((
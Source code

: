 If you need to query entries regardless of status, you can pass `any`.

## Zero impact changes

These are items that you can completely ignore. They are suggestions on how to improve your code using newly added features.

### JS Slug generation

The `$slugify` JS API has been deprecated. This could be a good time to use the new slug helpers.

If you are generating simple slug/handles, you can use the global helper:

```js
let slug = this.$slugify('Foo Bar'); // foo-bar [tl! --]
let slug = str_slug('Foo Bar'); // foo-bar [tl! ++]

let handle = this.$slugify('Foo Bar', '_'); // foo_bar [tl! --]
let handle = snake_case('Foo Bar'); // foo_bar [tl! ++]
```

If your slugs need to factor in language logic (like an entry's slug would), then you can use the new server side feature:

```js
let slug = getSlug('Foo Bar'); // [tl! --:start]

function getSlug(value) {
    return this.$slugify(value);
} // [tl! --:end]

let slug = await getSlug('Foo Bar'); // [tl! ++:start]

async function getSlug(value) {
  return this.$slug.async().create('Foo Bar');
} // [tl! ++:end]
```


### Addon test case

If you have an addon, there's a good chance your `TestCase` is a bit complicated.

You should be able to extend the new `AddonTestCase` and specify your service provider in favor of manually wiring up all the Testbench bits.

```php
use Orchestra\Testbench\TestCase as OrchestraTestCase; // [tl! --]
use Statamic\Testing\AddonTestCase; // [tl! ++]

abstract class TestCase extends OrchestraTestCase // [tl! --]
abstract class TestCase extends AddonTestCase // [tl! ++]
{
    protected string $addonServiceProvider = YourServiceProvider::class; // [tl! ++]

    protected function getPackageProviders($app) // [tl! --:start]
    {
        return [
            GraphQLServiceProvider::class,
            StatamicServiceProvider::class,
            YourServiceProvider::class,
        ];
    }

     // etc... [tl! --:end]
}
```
))
THE PROBLEM => Say only how many lines in the records carry the word "function".

SOLUTION TO THIS EXERCISE => 3